Execution Trigger (ET) -- The predetermined point in price, time and risk that a trade entry should be considered.

Execution Zone (EZ) -- The time and price surrounding an Execution Target that requires undivided attention in order to decide if a trade entry is appropriate.

Exhaustion Gap -- A classic gap popularized in Technical Analysis of Stock Trends that signals the end of an active trend with one last burst of enthusiasm or fear.

Fade -- A swing strategy that sells at resistance and buys at support.

Failure Target -- The projected price that a losing trade will be terminated. The price at which a trade will be proven wrong.

Farley's Accumulation-Distribution Accelerator (ADA) -- A technical indicator that measures the trend of accumulation-distribution.

Fibonacci (Fibs) -- The mathematical tendency of trends to find support at the 38%, 50% or 62% retracement of the last dynamic move.

First Rise/First Failure (FR/FF) -- The first 100% retracement of the last dynamic price move after an extended trending market.
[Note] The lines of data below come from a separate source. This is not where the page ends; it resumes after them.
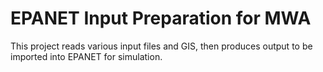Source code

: # EPANET Input Preparation for MWA

This project reads various input files and GIS, then produces output to be
imported into EPANET for simulation.
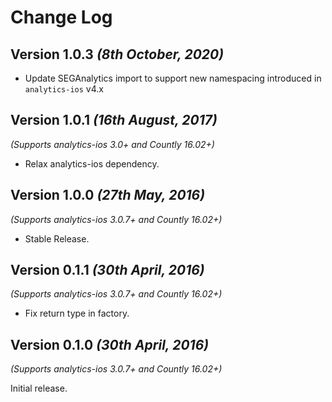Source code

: Change Log
==========

Version 1.0.3 *(8th October, 2020)*
-------------------------------------------

 * Update SEGAnalytics import to support new namespacing introduced in `analytics-ios` v4.x

Version 1.0.1 *(16th August, 2017)*
-------------------------------------------
*(Supports analytics-ios 3.0+ and Countly 16.02+)*

* Relax analytics-ios dependency.

Version 1.0.0 *(27th May, 2016)*
-------------------------------------------
*(Supports analytics-ios 3.0.7+ and Countly 16.02+)*

  * Stable Release.

Version 0.1.1 *(30th April, 2016)*
-------------------------------------------
*(Supports analytics-ios 3.0.7+ and Countly 16.02+)*

  * Fix return type in factory.

Version 0.1.0 *(30th April, 2016)*
-------------------------------------------
*(Supports analytics-ios 3.0.7+ and Countly 16.02+)*

Initial release.

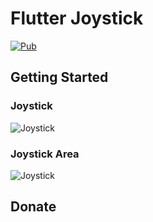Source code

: # Flutter Joystick

[![Pub](https://img.shields.io/pub/v/flutter_joystick.svg)](https://pub.dev/packages/flutter_joystick)

## Getting Started

### Joystick

![Joystick](/example/images/joystick.gif "Joystick")

### Joystick Area

![Joystick](/example/images/joystick_area.gif "Joystick Area")

## Donate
Finger Finder -- A trading strategy that initiates a variety of tactics based upon single bar candlestick reversals.

5-8-13 -- Intraday Bollinger Bands and moving average settings that align with short-term Fibonacci cycles. Set the Bollinger Bands to 13-bar and two standard deviations. Set the moving averages to 5-bar and 8-bar SMAs.

5 Wave Decline -- A classic selloff pattern that exhibits three sharp downtrends and two weak bear rallies.

Flags -- Small continuation pattern that prints against the direction of the primary trend.

Foot in Floor -- Bollinger Band pattern that indicates short-term support and reversal.

Fractals -- Small-scale predictive patterns that repeat themselves at larger and larger intervals on the price chart.

Gap Echo -- A gap that breaks through the same level as a recent one in the opposite direction.

Hammer -- A 1-bar candlestick reversal pattern in which the open-close range is much smaller than a high-low range that prints well above average for that market. The real body must sit at one extreme of the high-low range to form a hammer.